Dif-GAN: A Generative Adversarial Network with Multi-Scale Attention and Diffusion Models for Infrared-Visible Image Fusion

Chengyi Pan, Xiuliang Xi, Xin Jin, Huangqimei Zheng, Puming Wang, Qiang Jiang

Published: 2024, Last Modified: 13 May 2025ISPA 2024EveryoneRevisionsBibTeXCC BY-SA 4.0

Abstract: To obtain fused images with rich information, visible and infrared images are combined. Most current fusion techniques provide decent results. However, they have shortcomings in extracting information of the source images. This limitation prevents the fused images from adequately considering thermal radiation regions and texture details. As a result, the detailed texture information of the source visible image in the final fusion image is much more than the thermal target information of the source infrared image, or vice versa.

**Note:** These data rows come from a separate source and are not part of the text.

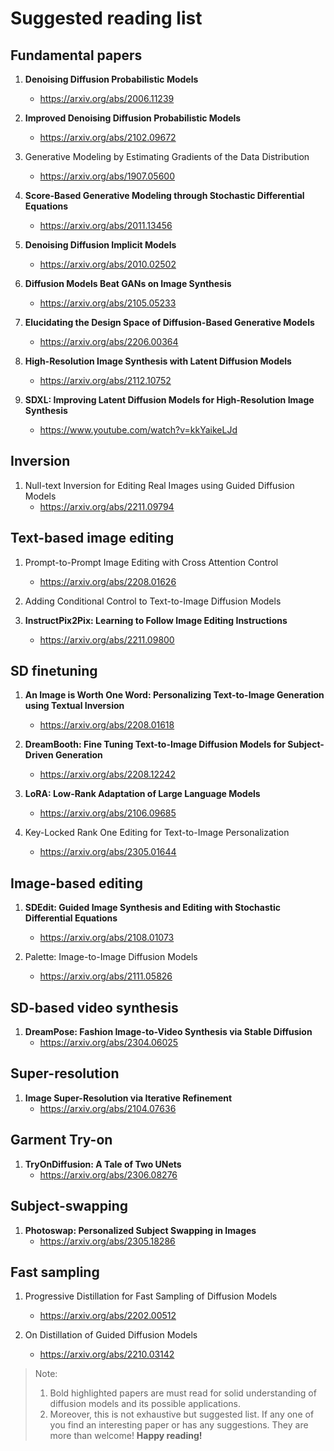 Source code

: # Suggested reading list

## Fundamental papers

1. **Denoising Diffusion Probabilistic Models**
    - https://arxiv.org/abs/2006.11239

2. **Improved Denoising Diffusion Probabilistic Models**
   - https://arxiv.org/abs/2102.09672

3. Generative Modeling by Estimating Gradients of the Data Distribution
   - https://arxiv.org/abs/1907.05600

4. **Score-Based Generative Modeling through Stochastic Differential Equations**
   - https://arxiv.org/abs/2011.13456

5. **Denoising Diffusion Implicit Models**
   - https://arxiv.org/abs/2010.02502

6. **Diffusion Models Beat GANs on Image Synthesis**
   - https://arxiv.org/abs/2105.05233

7. **Elucidating the Design Space of Diffusion-Based Generative Models**
    - https://arxiv.org/abs/2206.00364

8. **High-Resolution Image Synthesis with Latent Diffusion Models**
   - https://arxiv.org/abs/2112.10752

9. **SDXL: Improving Latent Diffusion Models for High-Resolution Image Synthesis**
   - https://www.youtube.com/watch?v=kkYaikeLJd


## Inversion
1. Null-text Inversion for Editing Real Images using Guided Diffusion Models
   - https://arxiv.org/abs/2211.09794


## Text-based image editing
1. Prompt-to-Prompt Image Editing with Cross Attention Control
   - https://arxiv.org/abs/2208.01626

2. Adding Conditional Control to Text-to-Image Diffusion Models

3. **InstructPix2Pix: Learning to Follow Image Editing Instructions**
   - https://arxiv.org/abs/2211.09800


## SD finetuning
1. **An Image is Worth One Word: Personalizing Text-to-Image Generation using Textual Inversion**
    - https://arxiv.org/abs/2208.01618

2.  **DreamBooth: Fine Tuning Text-to-Image Diffusion Models for Subject-Driven Generation**
    - https://arxiv.org/abs/2208.12242

3. **LoRA: Low-Rank Adaptation of Large Language Models**
    - https://arxiv.org/abs/2106.09685
  
4. Key-Locked Rank One Editing for Text-to-Image Personalization
    - https://arxiv.org/abs/2305.01644

## Image-based editing
1. **SDEdit: Guided Image Synthesis and Editing with Stochastic Differential Equations**
    - https://arxiv.org/abs/2108.01073

2. Palette: Image-to-Image Diffusion Models
   - https://arxiv.org/abs/2111.05826


## SD-based video synthesis
1. **DreamPose: Fashion Image-to-Video Synthesis via Stable Diffusion**
   - https://arxiv.org/abs/2304.06025


## Super-resolution
1. **Image Super-Resolution via Iterative Refinement**
    - https://arxiv.org/abs/2104.07636


## Garment Try-on
1. **TryOnDiffusion: A Tale of Two UNets**
    - https://arxiv.org/abs/2306.08276


## Subject-swapping
1. **Photoswap: Personalized Subject Swapping in Images**
    - https://arxiv.org/abs/2305.18286


## Fast sampling
1.  Progressive Distillation for Fast Sampling of Diffusion Models
    - https://arxiv.org/abs/2202.00512

2.  On Distillation of Guided Diffusion Models
    - https://arxiv.org/abs/2210.03142


>Note: 
> 1. Bold highlighted papers are must read for solid understanding of diffusion models and its possible applications.
> 2. Moreover, this is not exhaustive but suggested list. If any one of you find an interesting paper or has any suggestions. They are more than welcome!
**Happy reading!**



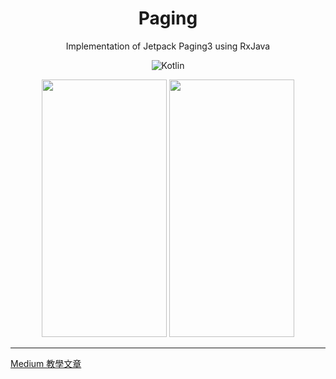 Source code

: # <div align="center" >Paging</div>

<div align="center">Implementation of Jetpack Paging3 using RxJava
  
<br />

![Kotlin](https://img.shields.io/badge/Kotlin-Language-purple?logo=Kotlin)
<br />
</div>

<div align="center">
<img src="docs/paging1.gif" width="200" height="412"/>
<img src="docs/paging2.gif" width="200" height="412"/>
</div>

***

[Medium 教學文章](https://medium.com/@rogerchang7904/android-jetpack-paging-3-using-rxjava-910bfd937d14)
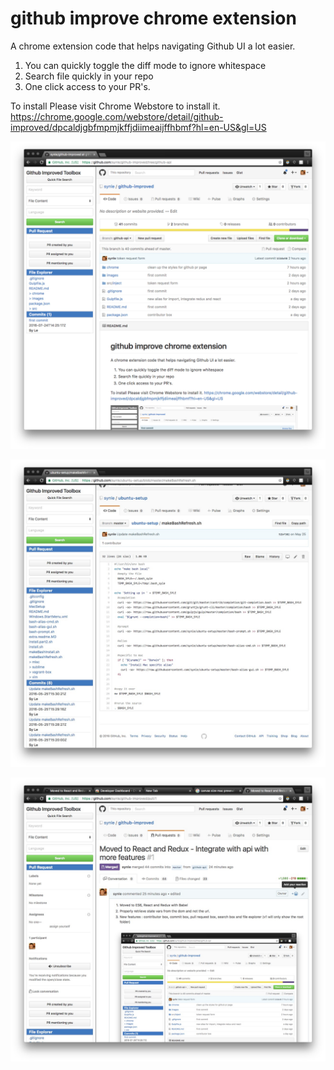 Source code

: github improve chrome extension
==============================


A chrome extension code that helps navigating Github UI a lot easier.

1. You can quickly toggle the diff mode to ignore whitespace
2. Search file quickly in your repo
3. One click access to your PR's.


To install
Please visit Chrome Webstore to install it.
https://chrome.google.com/webstore/detail/github-improved/dpcaldjgbfmpmjkffjdiimeaijffhbmf?hl=en-US&gl=US



![alt Github UI Chrome Extension](https://github.com/synle/github-improved/blob/master/images/1.jpg?raw=true "Github Improved Chrome Extension")



![alt Github UI Chrome Extension](https://github.com/synle/github-improved/blob/master/images/2.jpg?raw=true "Github Improved Chrome Extension")



![alt Github UI Chrome Extension](https://github.com/synle/github-improved/blob/master/images/3.jpg?raw=true "Github Improved Chrome Extension")
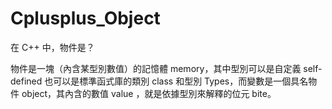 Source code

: # Cplusplus_Object
在 C++ 中，物件是？

物件是一塊（內含某型別數值）的記憶體 memory，其中型別可以是自定義 self-defined 也可以是標準函式庫的類別 class 和型別 Types，而變數是一個具名物件 object，其內含的數值 value ，就是依據型別來解釋的位元 bite。
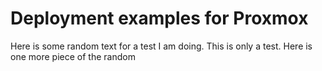 # Deployment examples for Proxmox

Here is some random text for a test I am doing. This is only a test.
Here is one more piece of the random
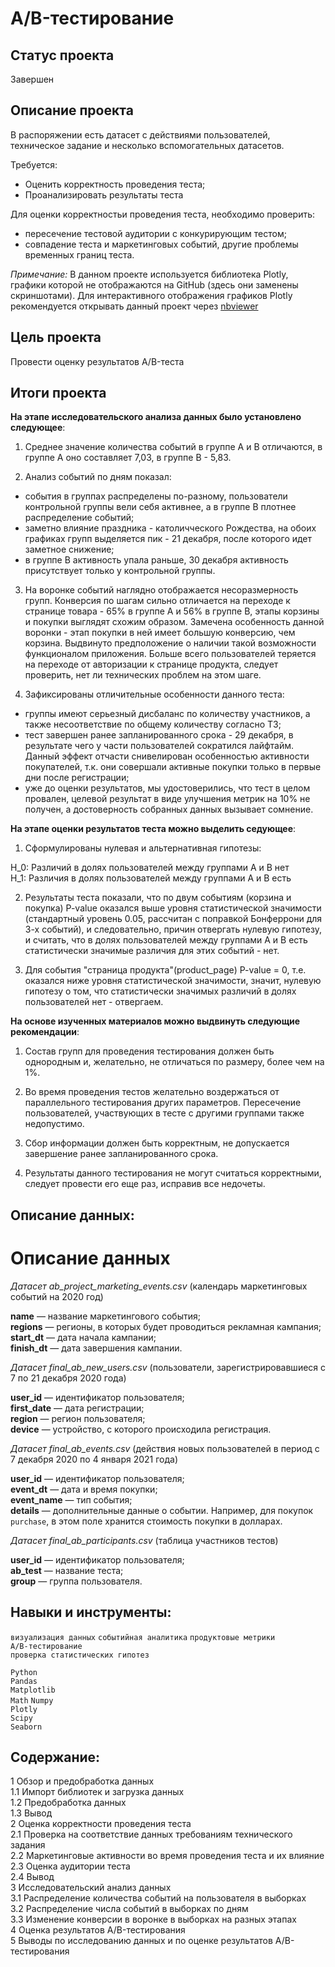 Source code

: # A/B-тестирование  

## Статус проекта
Завершен

## Описание проекта

В распоряжении есть датасет с действиями пользователей, техническое задание и несколько вспомогательных датасетов.  

Требуется:
- Оценить корректность проведения теста;
- Проанализировать результаты теста

Для оценки корректностьи проведения теста, необходимо проверить:

- пересечение тестовой аудитории с конкурирующим тестом;
- совпадение теста и маркетинговых событий, другие проблемы временных границ теста.
  
*Примечание:* В данном проекте используется библиотека Plotly, графики которой не отображаются на GitHub (здесь они заменены скриншотами). 
Для интерактивного отображения графиков Plotly рекомендуется открывать данный проект через [nbviewer](https://nbviewer.org/github/aefr1/data-analysis-projects/blob/main/ab_testing/ab_testing.ipynb)  

## Цель проекта  

Провести оценку результатов A/B-теста   

## Итоги проекта  

**На этапе исследовательского анализа данных было установлено следующее**:  


1. Среднее значение количества событий в группе А и B отличаются, в группе А оно составляет 7,03, в группе В - 5,83.  


2. Анализ событий по дням показал:
- события в группах распределены по-разному, пользователи контрольной группы вели себя активнее, а в группе B плотнее распределение событий;
- заметно влияние праздника - католичческого Рождества, на обоих графиках групп выделяется пик - 21 декабря, после которого идет заметное снижение;
- в группе В активность упала раньше, 30 декабря активность присутствует только у контрольной группы.  


3. На воронке событий наглядно отображается несоразмерность групп. Конверсия по шагам сильно отличается на переходе к странице товара - 65% в группе А и 56% в группе В, этапы корзины и покупки выглядят схожим образом. Замечена особенность данной  воронки - этап покупки в ней имеет большую конверсию, чем корзина. Выдвинуто предположение о наличии такой возможности функционалом приложения. Больше всего пользователей теряется на переходе от авторизации к странице продукта, следует проверить, нет ли технических проблем на этом шаге.  


4. Зафиксированы отличительные особенности данного теста:
- группы имеют серьезный дисбаланс по количеству участников, а также несоответствие по общему количеству согласно ТЗ;
- тест завершен ранее запланированного срока - 29 декабря, в результате чего у части пользователей сократился лайфтайм. Данный эффект отчасти снивелирован особенностью активности покупателей, т.к. они совершали активные покупки только в первые дни после регистрации;
- уже до оценки результатов, мы удостоверились, что тест в целом провален, целевой результат в виде улучшения метрик на 10% не получен, а достоверность собранных данных вызывает сомнение.  


**На этапе оценки результатов теста можно выделить седующее**:  


1. Сформулированы нулевая и альтернативная гипотезы:

H_0: Различий в долях пользователей между группами A и B нет  
H_1: Различия в долях пользователей между группами A и B есть  

 
2. Результаты теста показали, что по двум событиям (корзина и покупка) P-value оказался выше уровня статистической значимости (стандартный уровень 0.05, рассчитан с поправкой Бонферрони для 3-х событий), и следовательно, причин отвергать нулевую гипотезу, и считать, что в долях пользователей между группами A и B есть статистически значимые различия для этих событий - нет.  


3. Для события "страница продукта"(product_page)  P-value = 0, т.е. оказался ниже уровня статистической значимости, значит, нулевую гипотезу о том, что статистически значимых различий в долях пользователей нет - отвергаем.  


**На основе изученных материалов можно выдвинуть следующие рекомендации**:  


1. Состав групп для проведения тестирования должен быть однородным и, желательно, не отличаться по размеру, более чем на 1%.  


2. Во время проведения тестов желательно воздержаться от параллельного тестирования других параметров. Пересечение пользователей, участвующих в тесте с другими группами также недопустимо.  


3. Сбор информации должен быть корректным, не допускается завершение ранее запланированного срока.  


4. Результаты данного тестирования не могут считаться корректными, следует провести его еще раз, исправив все недочеты.


## Описание данных:  

# Описание данных

*Датасет ab_project_marketing_events.csv* (календарь маркетинговых событий на 2020 год)

**name** — название маркетингового события;  
**regions** — регионы, в которых будет проводиться рекламная кампания;  
**start_dt** — дата начала кампании;  
**finish_dt** — дата завершения кампании.  

*Датасет final_ab_new_users.csv* (пользователи, зарегистрировавшиеся с 7 по 21 декабря 2020 года)

**user_id** — идентификатор пользователя;  
**first_date** — дата регистрации;  
**region** — регион пользователя;  
**device** — устройство, с которого происходила регистрация.  

*Датасет final_ab_events.csv* (действия новых пользователей в период с 7 декабря 2020 по 4 января 2021 года)  

**user_id** — идентификатор пользователя;  
**event_dt** — дата и время покупки;  
**event_name** — тип события;  
**details** — дополнительные данные о событии. Например, для покупок `purchase`, в этом поле хранится стоимость покупки в долларах.  

*Датасет final_ab_participants.csv* (таблица участников тестов)

**user_id** — идентификатор пользователя;  
**ab_test** — название теста;  
**group** — группа пользователя.    

## Навыки и инструменты:

`визуализация данных`
`событийная аналитика`
`продуктовые метрики`    
`A/B-тестирование`  
`проверка статистических гипотез`   
  
`Python`  
`Pandas`    
`Matplotlib`  
`Math` 
`Numpy`     
`Plotly`  
`Scipy`  
`Seaborn`   

## Содержание:  

1 Обзор и предобработка данных  
1.1 Импорт библиотек и загрузка данных  
1.2 Предобработка данных  
1.3 Вывод  
2 Оценка корректности проведения теста  
2.1 Проверка на соответствие данных требованиям технического задания   
2.2 Маркетинговые активности во время проведения теста и их влияние  
2.3 Оценка аудитории теста  
2.4 Вывод  
3 Исследовательский анализ данных  
3.1 Распределение количества событий на пользователя в выборках  
3.2 Распределение числа событий в выборках по дням  
3.3 Изменение конверсии в воронке в выборках на разных этапах  
4 Оценка результатов A/B-тестирования  
5 Выводы по исследованию данных и по оценке результатов A/B-тестирования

Since features at a single scale fail to adequately capture the spatial details of complex scenes, a multi-scale attention network is used to extract the deep feature information of source images. For latent variable issues, the Expectation Maximization (EM) technique can yield maximum likelihood estimates. This not only stabilizes the training of the Generative Adversarial Network (GAN) but also aids in addressing the issue of labels lacking in the fusion of visible and infrared images. Although the EM algorithm framework can greatly enhance the training stability of GAN models, the improvement in fusion quality is not large. Therefore, a diffusion model is introduced into the generator to capture the potential joint structure information between infrared and visible images. Massive experiments show that Dif-GAN outperforms the state-of-the-art.